Various physical, chemical and biological processes take place three- dimensionally in deep lakes, regulated by complex boundary conditions. Propelled by the rapid development of equipment, technology and computational power, the understanding of deep lakes has steadily advanced. In particular hydrodynamic monitoring and simulation studies have benefitted from combining field observation, numerical simulation and other emerging techniques such as remote sensing. In contrast, water quality parameters are less well investigated by this combination of tools. In this study, we integrate remote sensing techniques with a Lagrangian particle tracking model for lake water quality simulations.

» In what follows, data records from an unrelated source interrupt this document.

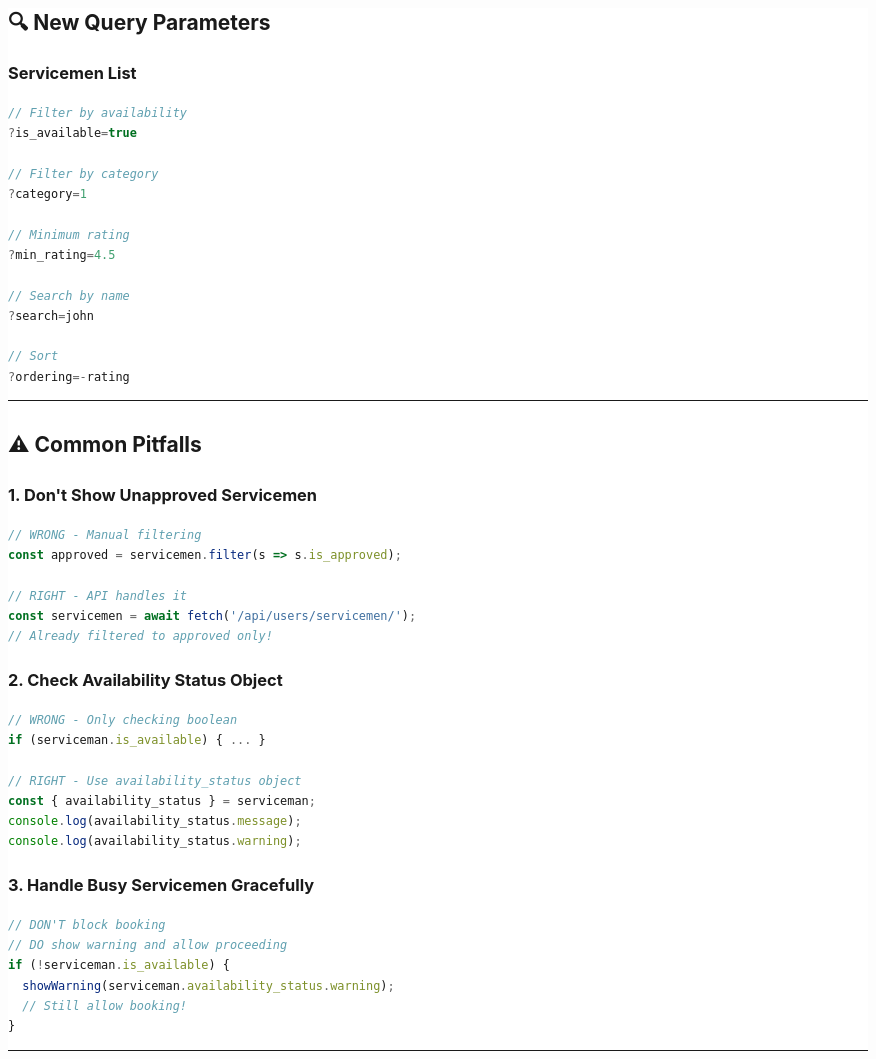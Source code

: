 
## 🔍 New Query Parameters

### Servicemen List
```javascript
// Filter by availability
?is_available=true

// Filter by category
?category=1

// Minimum rating
?min_rating=4.5

// Search by name
?search=john

// Sort
?ordering=-rating
```

---

## ⚠️ Common Pitfalls

### 1. Don't Show Unapproved Servicemen
```javascript
// WRONG - Manual filtering
const approved = servicemen.filter(s => s.is_approved);

// RIGHT - API handles it
const servicemen = await fetch('/api/users/servicemen/');
// Already filtered to approved only!
```

### 2. Check Availability Status Object
```javascript
// WRONG - Only checking boolean
if (serviceman.is_available) { ... }

// RIGHT - Use availability_status object
const { availability_status } = serviceman;
console.log(availability_status.message);
console.log(availability_status.warning);
```

### 3. Handle Busy Servicemen Gracefully
```javascript
// DON'T block booking
// DO show warning and allow proceeding
if (!serviceman.is_available) {
  showWarning(serviceman.availability_status.warning);
  // Still allow booking!
}
```

---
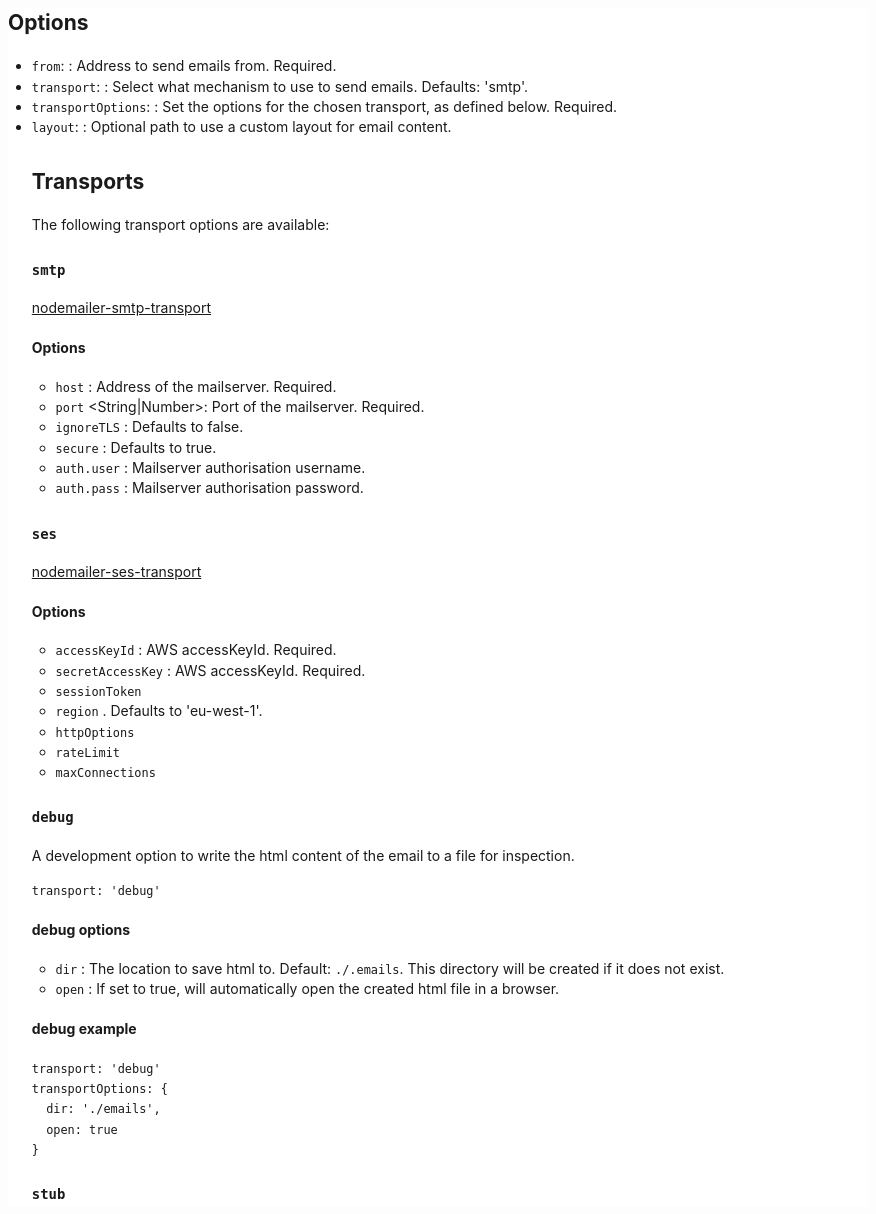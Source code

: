 ## Options

- `from`: <String>: Address to send emails from. Required.
- `transport`: <String>: Select what mechanism to use to send emails. Defaults: 'smtp'.
- `transportOptions`: <Object>: Set the options for the chosen transport, as defined below. Required.
- `layout`: <String>: Optional path to use a custom layout for email content.

## Transports

The following transport options are available:

### `smtp`

[nodemailer-smtp-transport](https://github.com/andris9/nodemailer-smtp-transport)

#### Options

- `host` <String>: Address of the mailserver. Required.
- `port` <String|Number>: Port of the mailserver. Required.
- `ignoreTLS` <Boolean>: Defaults to false.
- `secure` <Boolean>: Defaults to true.
- `auth.user` <String>: Mailserver authorisation username.
- `auth.pass` <String>: Mailserver authorisation password.

### `ses`
[nodemailer-ses-transport](https://github.com/andris9/nodemailer-ses-transport)

#### Options

- `accessKeyId` <String>: AWS accessKeyId. Required.
- `secretAccessKey` <String>: AWS accessKeyId. Required.
- `sessionToken` <String>
- `region` <String>. Defaults to 'eu-west-1'.
- `httpOptions` <String>
- `rateLimit` <String>
- `maxConnections` <String>

### `debug`

A development option to write the html content of the email to a file for inspection.

`transport: 'debug'`

#### debug options

- `dir` <String>: The location to save html to. Default: `./.emails`. This directory will be created if it does not exist.
- `open` <Boolean>: If set to true, will automatically open the created html file in a browser.

#### debug example

```
transport: 'debug'
transportOptions: {
  dir: './emails',
  open: true
}
```
### `stub`
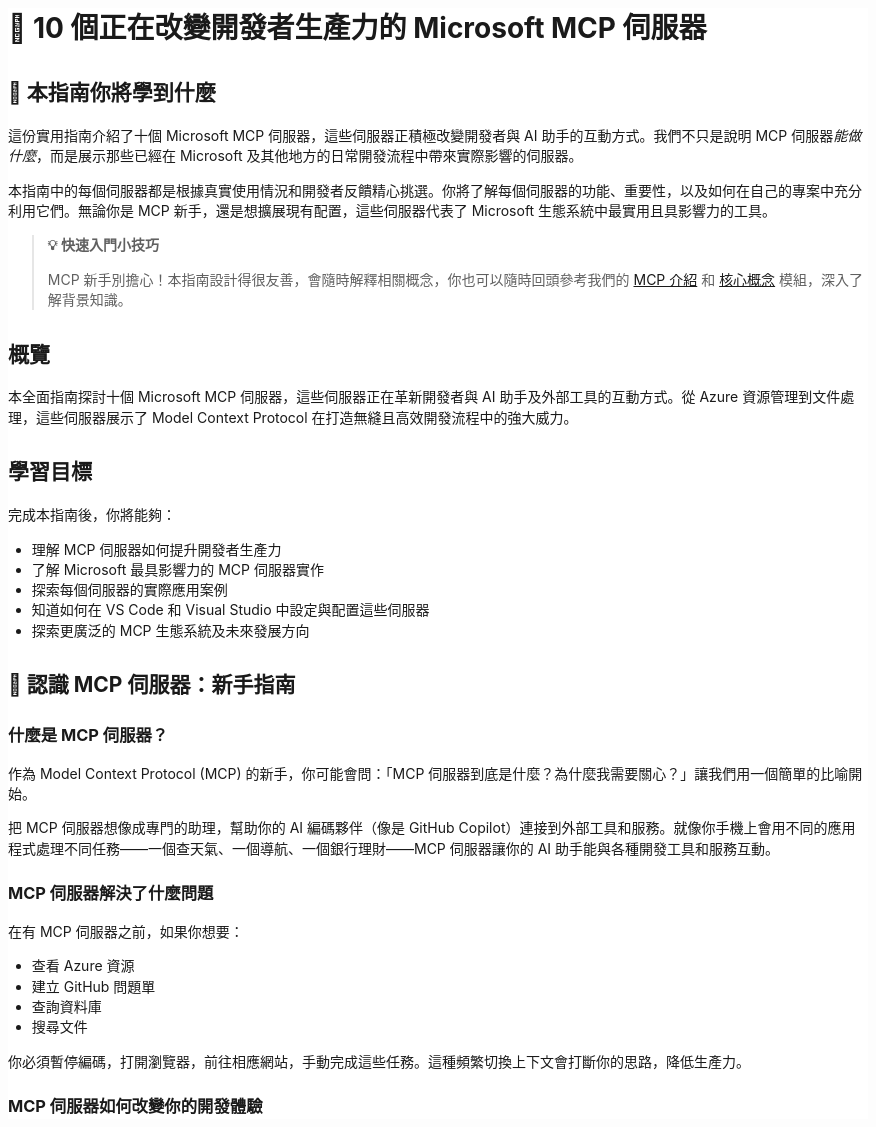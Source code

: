 
# 🚀 10 個正在改變開發者生產力的 Microsoft MCP 伺服器

## 🎯 本指南你將學到什麼

這份實用指南介紹了十個 Microsoft MCP 伺服器，這些伺服器正積極改變開發者與 AI 助手的互動方式。我們不只是說明 MCP 伺服器*能做什麼*，而是展示那些已經在 Microsoft 及其他地方的日常開發流程中帶來實際影響的伺服器。

本指南中的每個伺服器都是根據真實使用情況和開發者反饋精心挑選。你將了解每個伺服器的功能、重要性，以及如何在自己的專案中充分利用它們。無論你是 MCP 新手，還是想擴展現有配置，這些伺服器代表了 Microsoft 生態系統中最實用且具影響力的工具。

> **💡 快速入門小技巧**  
>  
> MCP 新手別擔心！本指南設計得很友善，會隨時解釋相關概念，你也可以隨時回頭參考我們的 [MCP 介紹](../00-Introduction/README.md) 和 [核心概念](../01-CoreConcepts/README.md) 模組，深入了解背景知識。

## 概覽

本全面指南探討十個 Microsoft MCP 伺服器，這些伺服器正在革新開發者與 AI 助手及外部工具的互動方式。從 Azure 資源管理到文件處理，這些伺服器展示了 Model Context Protocol 在打造無縫且高效開發流程中的強大威力。

## 學習目標

完成本指南後，你將能夠：
- 理解 MCP 伺服器如何提升開發者生產力
- 了解 Microsoft 最具影響力的 MCP 伺服器實作
- 探索每個伺服器的實際應用案例
- 知道如何在 VS Code 和 Visual Studio 中設定與配置這些伺服器
- 探索更廣泛的 MCP 生態系統及未來發展方向

## 🔧 認識 MCP 伺服器：新手指南

### 什麼是 MCP 伺服器？

作為 Model Context Protocol (MCP) 的新手，你可能會問：「MCP 伺服器到底是什麼？為什麼我需要關心？」讓我們用一個簡單的比喻開始。

把 MCP 伺服器想像成專門的助理，幫助你的 AI 編碼夥伴（像是 GitHub Copilot）連接到外部工具和服務。就像你手機上會用不同的應用程式處理不同任務——一個查天氣、一個導航、一個銀行理財——MCP 伺服器讓你的 AI 助手能與各種開發工具和服務互動。

### MCP 伺服器解決了什麼問題

在有 MCP 伺服器之前，如果你想要：
- 查看 Azure 資源
- 建立 GitHub 問題單
- 查詢資料庫
- 搜尋文件

你必須暫停編碼，打開瀏覽器，前往相應網站，手動完成這些任務。這種頻繁切換上下文會打斷你的思路，降低生產力。

### MCP 伺服器如何改變你的開發體驗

Specifically, our goal was to establish a successive individual-based model for health-relevant microorganisms in Lake Geneva. To this end, we combined remote sensing images from the current Sentinel 2 and Sentinel 3 satellites and Delft3D hydrodynamic and particle tracking models. Total suspended matter (TSM), which can both be detected by satellites and simulated by numerical models, is chosen as a parameter of concern. Concentration of TSM in Lake Geneva deduced from remote sensing images is used as observation to compare with particle tracking simulation to support the validation of the numerical model. On the other hand, the model allows to bridge gaps in satellite observations due to cloud coverage. Point source releasing and lake-wide dynamic pattern of TSM are employed as scenario studies to indicate the validation of our particle tracking model, focusing on time spans between 1 to 10 days. Our findings demonstrate that remote sensing images can serve to calibrate and validate the particle tracking water quality model, and in return, the particle tracking model provides the possibilities for data inference and interpolation between satellite images. The flexibility of the Lagrangian particle tracking method poses more possibilities to incorporate flow independent movement, mortality and growth of micro-organisms. It is expected that a more universal and accurate tool for water quality simulation can be created which will facilitate decision making.